Low income areas targetedTo qualify, one must have an annual income that is 80 percent below the income median for the Metropolitan Statistical Area where the home is located. If buying or refinancing in a low-income census tract, the buyer's income can exceed that percentage.
The lender is working with a 30-year fixed-rate loan and the buyer can use money from a gift, grant, installment loan or from the seller to paying the closing costs. According to Smith, the interest rate will be the same as a conventional BofA loan. The terms get technical when it comes to how much the monthly payment will be.
Smith said on a $100,000 loan, the monthly payment would be about $5 more than a conventional BofA loan. The increase comes from the mortgage insurance which accounts for 33 percent of the monthly payment. Typically, it's 30 percent.
BofA is pledging three percent of the home's price in accordance with state insurance regulations that prohibit GE Capital Mortgage Insurance Corp, the lender's insurance provider, from insuring loans for more than 97 percent of a home's value.
If a down payment is less than 20 percent of the purchase price, the homeowner is required to buy mortgage insurance. Once that percentage of equity is reached, the mortgage insurance can be canceled.
"We are confident that our risk assessment technology can gauge the risk on these types of loans," said John Lewis, vice president of communications and public relations at GE Capital. "The type of scoring we are doing can be used to expand the market and allow for more accessibility to this loan product. We couldn't say that a year ago."
Guidelines cap loans
The program has a maximum loan amount that varies by state. Call your lender for details.
The program is available in Washington, D.C., and selected counties in 23 states: Alaska, Arizona, California, Connecticut, Delaware, Hawaii, Idaho, Illinois, Maryland, Massachusetts, Minnesota, Nevada, New Hampshire, New Jersey, New Mexico, North Dakota, Oregon, Pennsylvania, Texas, Virginia, Washington, West Virginia and Wisconsin.
But some lenders are warning that the program may not be for everyone, especially if borrowers have little in savings, just started a job or don't anticipate a significant annual salary increase as the years go by.
On the other hand, the more the home buyer borrows, the greater the risk to the lender, said Altman at Capital Mortgage Services.

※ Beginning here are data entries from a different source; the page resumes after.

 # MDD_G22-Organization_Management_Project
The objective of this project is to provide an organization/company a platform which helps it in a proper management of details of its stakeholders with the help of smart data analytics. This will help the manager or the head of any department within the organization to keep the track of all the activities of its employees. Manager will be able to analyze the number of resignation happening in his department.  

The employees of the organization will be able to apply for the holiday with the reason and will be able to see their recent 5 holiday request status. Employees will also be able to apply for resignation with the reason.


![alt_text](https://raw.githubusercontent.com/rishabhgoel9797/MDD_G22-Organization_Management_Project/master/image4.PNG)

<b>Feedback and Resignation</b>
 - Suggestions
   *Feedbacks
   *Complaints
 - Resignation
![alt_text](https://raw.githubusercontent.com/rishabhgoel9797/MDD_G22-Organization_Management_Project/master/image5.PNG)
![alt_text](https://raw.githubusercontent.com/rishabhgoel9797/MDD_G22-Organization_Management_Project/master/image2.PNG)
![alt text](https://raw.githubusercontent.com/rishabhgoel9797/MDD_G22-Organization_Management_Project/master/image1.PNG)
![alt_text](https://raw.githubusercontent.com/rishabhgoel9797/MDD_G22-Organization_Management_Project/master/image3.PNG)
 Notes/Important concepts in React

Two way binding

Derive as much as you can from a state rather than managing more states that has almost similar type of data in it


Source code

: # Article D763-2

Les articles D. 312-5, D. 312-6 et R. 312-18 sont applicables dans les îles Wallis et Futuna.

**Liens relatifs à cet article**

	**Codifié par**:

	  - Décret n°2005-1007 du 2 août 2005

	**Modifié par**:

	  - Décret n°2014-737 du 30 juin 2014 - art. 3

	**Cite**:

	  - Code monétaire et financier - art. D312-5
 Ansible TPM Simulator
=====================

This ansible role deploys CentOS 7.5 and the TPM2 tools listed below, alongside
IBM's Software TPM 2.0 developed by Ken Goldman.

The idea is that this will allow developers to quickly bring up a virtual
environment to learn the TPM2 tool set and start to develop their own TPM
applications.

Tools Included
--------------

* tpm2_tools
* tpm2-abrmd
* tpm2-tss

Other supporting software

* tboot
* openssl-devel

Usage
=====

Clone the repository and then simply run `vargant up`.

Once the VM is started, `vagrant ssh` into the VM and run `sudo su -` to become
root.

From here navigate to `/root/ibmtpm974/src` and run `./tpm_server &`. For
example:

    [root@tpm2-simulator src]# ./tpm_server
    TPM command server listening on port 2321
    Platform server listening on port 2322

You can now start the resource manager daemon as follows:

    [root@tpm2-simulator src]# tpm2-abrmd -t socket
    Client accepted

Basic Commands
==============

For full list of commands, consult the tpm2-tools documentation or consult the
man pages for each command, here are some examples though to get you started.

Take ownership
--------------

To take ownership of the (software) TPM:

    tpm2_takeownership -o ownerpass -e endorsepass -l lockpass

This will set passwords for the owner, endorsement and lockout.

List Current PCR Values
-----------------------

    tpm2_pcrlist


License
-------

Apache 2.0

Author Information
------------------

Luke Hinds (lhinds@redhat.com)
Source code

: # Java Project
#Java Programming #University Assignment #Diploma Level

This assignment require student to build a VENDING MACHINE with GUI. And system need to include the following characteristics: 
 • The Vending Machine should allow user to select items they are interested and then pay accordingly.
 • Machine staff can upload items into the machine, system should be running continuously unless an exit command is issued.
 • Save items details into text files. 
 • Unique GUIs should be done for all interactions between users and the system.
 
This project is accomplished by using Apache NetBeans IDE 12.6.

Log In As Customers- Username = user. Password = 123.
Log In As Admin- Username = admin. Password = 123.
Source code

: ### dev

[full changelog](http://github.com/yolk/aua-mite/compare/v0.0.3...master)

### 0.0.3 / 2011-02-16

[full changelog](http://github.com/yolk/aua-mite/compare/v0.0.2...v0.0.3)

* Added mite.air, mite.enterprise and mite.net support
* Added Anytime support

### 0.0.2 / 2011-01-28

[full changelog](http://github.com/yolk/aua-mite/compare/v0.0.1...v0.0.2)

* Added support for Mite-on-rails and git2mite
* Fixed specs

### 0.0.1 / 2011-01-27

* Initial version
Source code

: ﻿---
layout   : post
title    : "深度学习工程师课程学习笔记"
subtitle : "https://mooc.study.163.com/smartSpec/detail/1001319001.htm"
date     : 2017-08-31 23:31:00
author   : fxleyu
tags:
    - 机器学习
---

"The apparent risk to the lender increases because if foreclosure occurs, there's less likelihood that the lender can recover the investment," Altman said. "Overall, the perception of risk is much greater, if there's a higher loan-to-value ratio. The higher the proportion of value of the house, the greater the risk."
Watch for hidden costsAltman warns that hidden costs may be buried in the fine print.
One needs to ask what the strings are, he said. "The program would be good for someone who is not short on cash and can easily afford the monthly payment but it may not be a good idea for those who can barely afford to pay the loan amount each month."
He suggested other programs that require little or no down payment but carry a low interest rate.
For example, the Department of Veterans Affairs offers VA loans that enable veterans to borrow up to $144,000.
In addition, the Federal Housing Administration allows borrowers to secure loans up to 95 percent of the price of the house if the price plus closing costs are within the agency's guidelines. While income is not a factor, in many parts of the country, few houses qualify. Check with a mortgage lender or FHA.